I always thought capitalism was based on the idea of individualism and that people have the right to economic freedom....but I was told that is democracy. I was told democracy has to do with the system of government. Capitalism has to do with the system of economy. And that you can have have democratic countries that are socialists and you can have communist countries that are capitalist...they are not dependent upon each other.

In this country the president has no control over the direction of the the policy of the business community..so if you understand that, then you can appreciate that if we do move in that direction, it is because the stewards of business want us to move in that direction. That direction being, from capitalism to socialism. I'm so confused I don't know what is right?????

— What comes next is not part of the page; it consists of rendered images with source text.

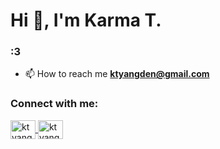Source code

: <h1>Hi 👋, I'm Karma T.</h1>
<h3>:3</h3>

- 📫 How to reach me **ktyangden@gmail.com**

<h3 align="left">Connect with me:</h3>
<!--<img src="https://tryhackme-badges.s3.amazonaws.com/k4kuru.png" alt="Your Image Badge" />--!>

<p align="left">

<a href="https://linkedin.com/in/ktyangden" target="blank">
  <img align="center" src="https://raw.githubusercontent.com/rahuldkjain/github-profile-readme-generator/master/src/images/icons/Social/linked-in-alt.svg" alt="ktyangden" height="30" width="40" />
</a>

<a href="https://instagram.com/ktyangden" target="blank">
  <img align="center" src="https://raw.githubusercontent.com/rahuldkjain/github-profile-readme-generator/master/src/images/icons/Social/instagram.svg" alt="ktyangden" height="30" width="40" />
</a>
</p>
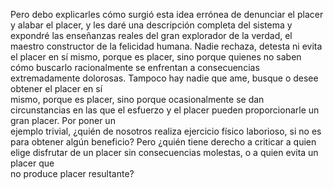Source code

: Pero debo explicarles cómo surgió esta idea errónea de denunciar el placer y alabar el placer, 
y les daré una descripción completa del sistema y expondré las enseñanzas reales del gran explorador de la verdad, el maestro constructor de la felicidad humana. 
Nadie rechaza,
detesta ni evita el placer en sí mismo, porque es placer, sino porque quienes no 
saben cómo buscarlo racionalmente se enfrentan a consecuencias extremadamente dolorosas. Tampoco hay nadie que ame, busque o desee obtener el placer en sí  
mismo, porque es placer, sino porque ocasionalmente se dan circunstancias en las que el esfuerzo y el placer pueden proporcionarle un gran placer. Por poner un  
ejemplo trivial, ¿quién de nosotros realiza ejercicio físico laborioso, si no es  
para obtener algún beneficio? Pero ¿quién tiene derecho a criticar a quien elige disfrutar de un placer sin consecuencias molestas, o a quien evita un placer que  
no produce placer resultante? 
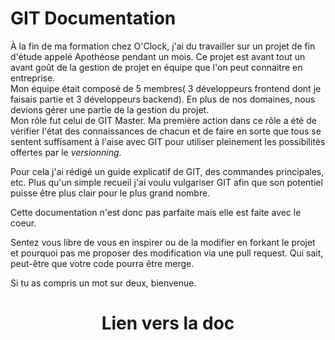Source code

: # GIT Documentation

À la fin de ma formation chez O'Clock, j'ai du travailler sur un projet de fin d'étude appelé Apothéose pendant un mois. Ce projet est avant tout un avant goût de la gestion de projet en équipe que l'on peut connaitre en entreprise.  
Mon équipe était composé de 5 membres( 3 développeurs frontend dont je faisais partie et 3 développeurs backend). En plus de nos domaines, nous devions gérer une partie de la gestion du projet.  
Mon rôle fut celui de GIT Master. Ma première action dans ce rôle a été de vérifier l'état des connaissances de chacun et de faire en sorte que tous se sentent suffisament à l'aise avec GIT pour utiliser pleinement les possibilités offertes par le *versionning*.

Pour cela j'ai rédigé un guide explicatif de GIT, des commandes principales, etc. Plus qu'un simple recueil j'ai voulu vulgariser GIT afin que son potentiel puisse être plus clair pour le plus grand nombre.

Cette documentation n'est donc pas parfaite mais elle est faite avec le coeur.

Sentez vous libre de vous en inspirer ou de la modifier en forkant le projet et pourquoi pas me proposer des modification via une pull request. Qui sait, peut-être que votre code pourra être merge.

Si tu as compris un mot sur deux, bienvenue.

<h1 align="center"><a src="">Lien vers la doc</a></h1>
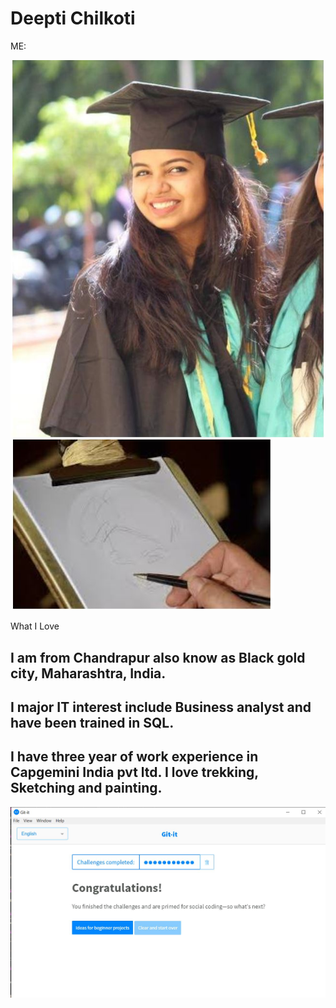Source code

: # Deepti Chilkoti
ME: 

![alt text](https://github.com/Deepti0605/itmd-521/blob/master/Images/deepti.JPG "Thats me")
![alt text](https://github.com/Deepti0605/itmd-521/blob/master/Images/book.JPG "Sketching")

What I Love
## I am from Chandrapur also know as Black gold city, Maharashtra, India.
## I major IT interest include Business analyst and have been trained in SQL.
## I have three year of work experience in Capgemini India pvt ltd. I love trekking, Sketching and painting.

![alt text](https://github.com/Deepti0605/itmd-521/blob/master/Images/Gitit.JPG "GitIt Completion")
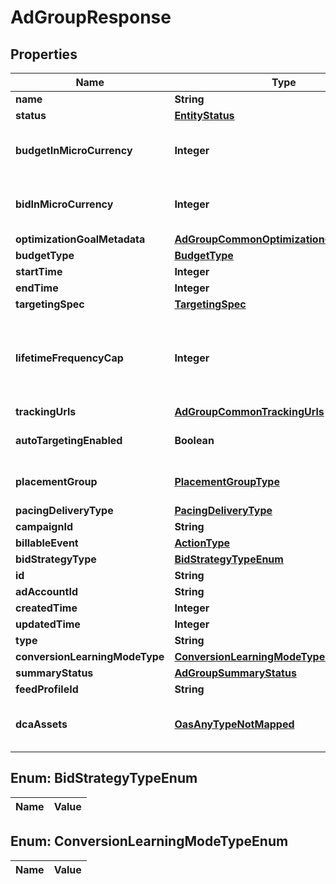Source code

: 

# AdGroupResponse

## Properties

Name | Type | Description | Notes
------------ | ------------- | ------------- | -------------
**name** | **String** | Ad group name. |  [optional]
**status** | [**EntityStatus**](EntityStatus.md) | Ad group/entity status. |  [optional]
**budgetInMicroCurrency** | **Integer** | Budget in micro currency. This field is **REQUIRED** for non-CBO (campaign budget optimization) campaigns.  A CBO campaign automatically generates ad group budgets from its campaign budget to maximize campaign outcome. A CBO campaign is limited to 70 or less ad groups. |  [optional]
**bidInMicroCurrency** | **Integer** | Bid price in micro currency. This field is **REQUIRED** for the following campaign objective_type/billable_event combinations: AWARENESS/IMPRESSION, CONSIDERATION/CLICKTHROUGH, CATALOG_SALES/CLICKTHROUGH, VIDEO_VIEW/VIDEO_V_50_MRC. |  [optional]
**optimizationGoalMetadata** | [**AdGroupCommonOptimizationGoalMetadata**](AdGroupCommonOptimizationGoalMetadata.md) |  |  [optional]
**budgetType** | [**BudgetType**](BudgetType.md) |  |  [optional]
**startTime** | **Integer** | Ad group start time. Unix timestamp in seconds. Defaults to current time. |  [optional]
**endTime** | **Integer** | Ad group end time. Unix timestamp in seconds. |  [optional]
**targetingSpec** | [**TargetingSpec**](TargetingSpec.md) |  |  [optional]
**lifetimeFrequencyCap** | **Integer** | Set a limit to the number of times a promoted pin from this campaign can be impressed by a pinner within the past rolling 30 days. Only available for CPM (cost per mille (1000 impressions))  ad groups. A CPM ad group has an IMPRESSION &lt;a href&#x3D;\&quot;https://developers.pinterest.com/docs/redoc/#section/Billable-event\&quot;&gt;billable_event&lt;/a&gt; value. This field **REQUIRES** the &#x60;end_time&#x60; field. |  [optional]
**trackingUrls** | [**AdGroupCommonTrackingUrls**](AdGroupCommonTrackingUrls.md) |  |  [optional]
**autoTargetingEnabled** | **Boolean** | Enable auto-targeting for ad group. Also known as &lt;a href&#x3D;\&quot;https://help.pinterest.com/en/business/article/expanded-targeting\&quot; target&#x3D;\&quot;_blank\&quot;&gt;\&quot;expanded targeting\&quot;&lt;/a&gt;. |  [optional]
**placementGroup** | [**PlacementGroupType**](PlacementGroupType.md) | &lt;a href&#x3D;\&quot;https://developers.pinterest.com/docs/redoc/#section/Placement-group\&quot;&gt;Placement group&lt;/a&gt;. |  [optional]
**pacingDeliveryType** | [**PacingDeliveryType**](PacingDeliveryType.md) |  |  [optional]
**campaignId** | **String** | Campaign ID of the ad group. |  [optional]
**billableEvent** | [**ActionType**](ActionType.md) |  |  [optional]
**bidStrategyType** | [**BidStrategyTypeEnum**](#BidStrategyTypeEnum) | Bid strategy type |  [optional]
**id** | **String** | Ad group ID. |  [optional]
**adAccountId** | **String** | Advertiser ID. |  [optional]
**createdTime** | **Integer** | Ad group creation time. Unix timestamp in seconds. |  [optional]
**updatedTime** | **Integer** | Ad group last update time. Unix timestamp in seconds. |  [optional]
**type** | **String** | Always \&quot;adgroup\&quot;. |  [optional]
**conversionLearningModeType** | [**ConversionLearningModeTypeEnum**](#ConversionLearningModeTypeEnum) | oCPM learn mode |  [optional]
**summaryStatus** | [**AdGroupSummaryStatus**](AdGroupSummaryStatus.md) | Ad group summary status. |  [optional]
**feedProfileId** | **String** | Feed Profile ID associated to the adgroup. |  [optional]
**dcaAssets** | [**OasAnyTypeNotMapped**](.md) | [DCA] The Dynamic creative assets to use for DCA. Dynamic Creative Assembly (DCA) accepts basic creative assets of an ad (image, video, title, call to action, logo etc). Then it automatically generates optimized ad combinations based on these assets. |  [optional]


## Enum: BidStrategyTypeEnum

Name | Value
---- | -----


## Enum: ConversionLearningModeTypeEnum

Name | Value
---- | -----




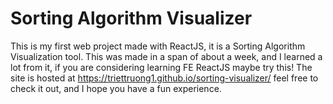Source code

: # Sorting Algorithm Visualizer

This is my first web project made with ReactJS, it is a Sorting Algorithm Visualization 
tool. This was made in a span of about a week, and I learned a lot from it, if you are 
considering learning FE ReactJS maybe try this! The site is hosted at https://triettruong1.github.io/sorting-visualizer/
feel free to check it out, and I hope you have a fun experience.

By agville — On Oct 21, 2008

i'm still confused, is capitalism just the government letting go of all economic related holdings, such as regulating trade, prices, and supply of goods? in other words, it is all controlled by the people? and it is your choice to make money or not, meaning if you are unemployed, living in poverty, etc., it's your own fault?

By anon17508 — On Aug 31, 2008

Thank you so much!!! You really helped me understand what capitalism actually is. Now I can include it in my college paper! Don't worry, I'll give you credit. But thanks again!=D

By AuthorSheriC — On Aug 03, 2008

You're welcome. I'm glad you found this article so helpful!

By anon16115 — On Jul 29, 2008

This was great! I was really confused about the differences, but now it's completely clear!! Thanks for being so straightforward.